ARS | Publication request: Expression and purification of membrane protein diacylglycerol acyltransferase

Submitted to: Meeting Abstract
Publication Type: Abstract Only
Publication Acceptance Date: April 26, 2011
Publication Date: May 9, 2011
Citation: Cao, H. 2011. Expression and purification of membrane protein diacylglycerol acyltransferase (abstract). Cambridge Healthtech Institute's Protein Engineering Summit 2011. p. 8.

Technical Abstract: Diacylglycerol acyltransferases (DGATs) catalyze the last and rate-limiting step of triacylglycerol (TAG) biosynthesis in eukaryotic organisms.
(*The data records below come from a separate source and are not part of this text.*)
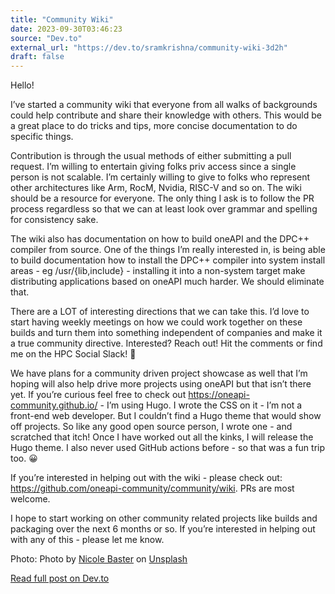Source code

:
 ```yaml
---
title: "Community Wiki"
date: 2023-09-30T03:46:23
source: "Dev.to"
external_url: "https://dev.to/sramkrishna/community-wiki-3d2h"
draft: false
---
```


<p>Hello!</p>

<p>I’ve started a community wiki that everyone from all walks of backgrounds could help contribute and share their knowledge with others. This would be a great place to do tricks and tips, more concise documentation to do specific things. </p>

<p>Contribution is through the usual methods of either submitting a pull request. I’m willing to entertain giving folks priv access since a single person is not scalable. I’m certainly willing to give to folks who represent other architectures like Arm, RocM, Nvidia, RISC-V and so on. The wiki should be a resource for everyone. The only thing I ask is to follow the PR  process regardless so that we can at least look over grammar and spelling for consistency sake.</p>

<p>The wiki also has documentation on how to build oneAPI and the DPC++ compiler from source. One of the things I’m really interested in, is being able to build documentation how to install the DPC++ compiler into system install areas - eg /usr/{lib,include} - installing it into a non-system target make distributing applications based on oneAPI much harder. We should eliminate that.</p>

<p>There are a LOT of interesting directions that we can take this. I’d love to start having weekly meetings on how we could work together on these builds and turn them into something independent of companies and make it a true community directive. Interested? Reach out! Hit the comments or find me on the HPC Social Slack! 🙂</p>

<p>We have plans for a community driven project showcase as well that I’m hoping will also help drive more projects using oneAPI but that isn’t there yet. If you’re curious feel free to check out <a href="https://oneapi-community.github.io/" rel="noopener noreferrer">https://oneapi-community.github.io/</a> - I’m using Hugo. I wrote the CSS on it - I’m not a front-end web developer. But I couldn’t find a Hugo theme that would show off projects. So like any good open source person, I wrote one - and scratched that itch! Once I have worked out all the kinks, I will release the Hugo theme. I also never used GitHub actions before - so that was a fun trip too. 😀</p>

<p>If you’re interested in helping out with the wiki - please check out: <a href="https://github.com/oneapi-community/community/wiki" rel="noopener noreferrer">https://github.com/oneapi-community/community/wiki</a>. PRs are most welcome.</p>

<p>I hope to start working on other community related projects like builds and packaging over the next 6 months or so. If you’re interested in helping out with any of this - please let me know.</p>

<p>Photo: Photo by <a href="https://unsplash.com/@nicolebaster?utm_source=unsplash&amp;utm_medium=referral&amp;utm_content=creditCopyText" rel="noopener noreferrer">Nicole Baster</a> on <a href="https://unsplash.com/photos/OJcEMZHoY80?utm_source=unsplash&amp;utm_medium=referral&amp;utm_content=creditCopyText" rel="noopener noreferrer">Unsplash</a></p>

[Read full post on Dev.to](https://dev.to/sramkrishna/community-wiki-3d2h)

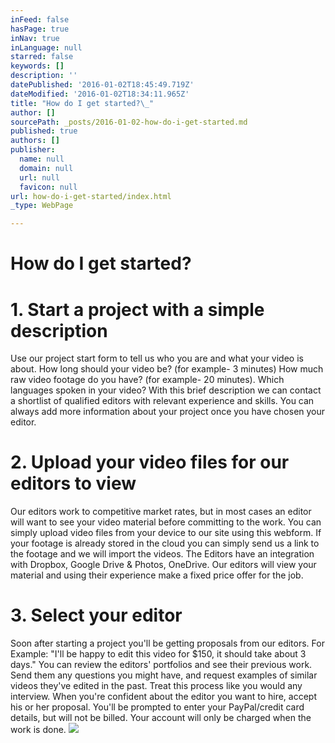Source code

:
 ```yaml
---
inFeed: false
hasPage: true
inNav: true
inLanguage: null
starred: false
keywords: []
description: ''
datePublished: '2016-01-02T18:45:49.719Z'
dateModified: '2016-01-02T18:34:11.965Z'
title: "How do I get started?\_"
author: []
sourcePath: _posts/2016-01-02-how-do-i-get-started.md
published: true
authors: []
publisher:
  name: null
  domain: null
  url: null
  favicon: null
url: how-do-i-get-started/index.html
_type: WebPage

---
```

# How do I get started? 

# 1\. Start a project with a simple description

Use our project start form to tell us who you are and what your video is about. How long should your video be? (for example- 3 minutes) How much raw video footage do you have? (for example- 20 minutes). Which languages spoken in your video? With this brief description we can contact a shortlist of qualified editors with relevant experience and skills. You can always add more information about your project once you have chosen your editor.

# 2\. Upload your video files for our editors to view

Our editors work to competitive market rates, but in most cases an editor will want to see your video material before committing to the work. You can simply upload video files from your device to our site using this webform. If your footage is already stored in the cloud you can simply send us a link to the footage and we will import the videos. The Editors have an integration with Dropbox, Google Drive & Photos, OneDrive. Our editors will view your material and using their experience make a fixed price offer for the job. 

# 3\. Select your editor 

Soon after starting a project you'll be getting proposals from our editors. For Example: "I'll be happy to edit this video for $150, it should take about 3 days." You can review the editors' portfolios and see their previous work. Send them any questions you might have, and request examples of similar videos they've edited in the past. Treat this process like you would any interview. When you're confident about the editor you want to hire, accept his or her proposal. You'll be prompted to enter your PayPal/credit card details, but will not be billed. Your account will only be charged when the work is done.
![](https://the-grid-user-content.s3-us-west-2.amazonaws.com/f44cd76e-aee8-4432-adce-bed4baa35a73.jpg)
Plants and animals deficient in DGATs accumulate less TAG. Over-expression of DGATs increases TAG in seeds and other tissues. DGAT knockout mice are resistant to diet-induced obesity and lack milk secretion. Therefore, understanding the roles of DGATs in plants will help to create new oilseed crops with value-added properties. Knowledge on the precise functions of DGATs in animals and human may provide clues for nutritional prevention and therapeutic intervention related to obesity and associated diseases. Database search has identified at least 115 DGAT sequences from 69 organisms including plants (such as Arabidopsis, barley, caster bean, cauliflower, corn, rape, rice, sorghum, soybean, tobacco, tung tree), animals (such as bird, chimpanzee, cow, dog, fish, fly, frog, monkey, mosquito, mouse, pig, rabbit, rat, sheep, worm), fungi (such as yeast), and human. However, only a few papers have been published in the last 28 years on the expression of the recombinant DGAT proteins in a bacterial expression system. No full-length DGAT1 or DGAT2 proteins had been expressed in E. coli. The difficulties in DGAT expression and purification are due to the facts that these proteins are integral membrane proteins and more than 40% of their amino acid residues are hydrophobic. Therefore, progress in characterization of the enzymes has been slow. We recently developed a procedure for full-length DGAT expression in E. coli. Expression plasmids were engineered to express tung DGATs fused to maltose binding protein and poly-histidine. The development of the technique should help to purify full-length DGATs for further studies such as raising high titer antibodies and studying the structure-function relationship.